Biochemical studies on bovine adenovirus type 3. IV. Transformation by viral DNA and DNA fragments.

By the calcium technique, intact DNA of bovine adenovirus type 3 (BAV3) was found to transform A31 cells, a clone of BALB/3T3. Transforming activity was resistant to RNase and Pronase but sensitive to DNase. The efficiency of transformation was approximately 5 to 10 foci per mug of DNA. Attempts were also made to test for transforming activity of BAV3 DNA fragments prepared with restriction endonucleases EcoRI and HindIII. The activity was found to associate exclusively with the EcoRI D fragment mapped in the region of 3.6 and 19.7 units (molecular weight, 3.9 x 10(6)). No transformation could be obtained with three HindIII fragments, J, E, and B, located at the left-hand end of the BAV3 genome. However, the enzymatic joining of J and E fragments (0 to 11.9 map units) with a ligase restored the transforming activity.
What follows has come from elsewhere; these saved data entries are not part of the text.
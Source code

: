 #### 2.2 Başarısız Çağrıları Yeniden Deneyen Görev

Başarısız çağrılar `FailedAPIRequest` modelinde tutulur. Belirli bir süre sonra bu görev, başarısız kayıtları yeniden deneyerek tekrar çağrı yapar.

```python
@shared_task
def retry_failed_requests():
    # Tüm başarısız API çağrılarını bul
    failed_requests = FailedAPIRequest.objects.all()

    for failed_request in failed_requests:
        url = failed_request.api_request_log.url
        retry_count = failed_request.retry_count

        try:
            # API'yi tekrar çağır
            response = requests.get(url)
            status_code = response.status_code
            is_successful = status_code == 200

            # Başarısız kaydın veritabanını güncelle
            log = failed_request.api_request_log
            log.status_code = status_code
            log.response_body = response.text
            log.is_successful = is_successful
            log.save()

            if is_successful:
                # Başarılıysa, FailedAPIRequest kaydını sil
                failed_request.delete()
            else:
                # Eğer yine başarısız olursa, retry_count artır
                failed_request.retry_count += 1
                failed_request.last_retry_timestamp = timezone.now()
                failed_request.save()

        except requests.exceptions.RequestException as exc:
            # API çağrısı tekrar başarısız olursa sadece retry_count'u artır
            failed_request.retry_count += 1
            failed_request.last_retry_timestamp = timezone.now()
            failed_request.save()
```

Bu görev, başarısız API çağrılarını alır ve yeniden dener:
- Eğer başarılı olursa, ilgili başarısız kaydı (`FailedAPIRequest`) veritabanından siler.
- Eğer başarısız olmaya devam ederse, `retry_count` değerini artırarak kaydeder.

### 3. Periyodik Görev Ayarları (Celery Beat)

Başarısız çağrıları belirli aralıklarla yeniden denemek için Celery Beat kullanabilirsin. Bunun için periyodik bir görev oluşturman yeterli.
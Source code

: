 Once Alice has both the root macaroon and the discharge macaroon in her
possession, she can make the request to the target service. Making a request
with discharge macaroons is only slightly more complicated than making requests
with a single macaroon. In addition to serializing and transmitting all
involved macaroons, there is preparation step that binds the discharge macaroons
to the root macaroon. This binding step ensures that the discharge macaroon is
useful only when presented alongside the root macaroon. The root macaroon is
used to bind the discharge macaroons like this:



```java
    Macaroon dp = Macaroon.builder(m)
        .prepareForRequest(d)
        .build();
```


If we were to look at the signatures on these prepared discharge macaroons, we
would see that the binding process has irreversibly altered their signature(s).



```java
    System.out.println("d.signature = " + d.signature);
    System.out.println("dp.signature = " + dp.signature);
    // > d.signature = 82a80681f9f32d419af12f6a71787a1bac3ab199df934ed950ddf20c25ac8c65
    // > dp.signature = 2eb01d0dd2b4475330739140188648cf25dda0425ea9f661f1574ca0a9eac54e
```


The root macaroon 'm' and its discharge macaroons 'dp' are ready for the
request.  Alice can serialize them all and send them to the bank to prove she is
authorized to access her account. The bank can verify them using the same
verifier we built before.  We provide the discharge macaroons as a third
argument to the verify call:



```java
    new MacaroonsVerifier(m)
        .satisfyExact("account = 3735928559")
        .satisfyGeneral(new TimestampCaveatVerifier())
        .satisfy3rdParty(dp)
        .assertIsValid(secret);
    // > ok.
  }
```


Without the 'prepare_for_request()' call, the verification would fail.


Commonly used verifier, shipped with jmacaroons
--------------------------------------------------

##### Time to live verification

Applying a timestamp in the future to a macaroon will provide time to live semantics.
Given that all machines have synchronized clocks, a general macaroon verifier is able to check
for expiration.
These results suggest that all the genetic information of BAV3 required for transformation is located in the region between 3.6 and 11.9 units on the viral genome. Some properties of A31 cells transformed by BAV3 DNA EcoRI D fragment (TrD) and the ligated DNA of HindIII J and E fragments (TrJE), as well as those transformed by whole BAV3 DNA (Tr), were examined. As compared to untransformed A31 cells, all the transformed cell lines tested showed rapid growth, high saturation densities, and anchorage-independent growth. Moreover, they contained BAV3-specific T antigen and induced tumors in adult nude and BALB/c mice. These properties of Tr, TrD, and TrJE lines were similar to those of BAV3-transformed cells.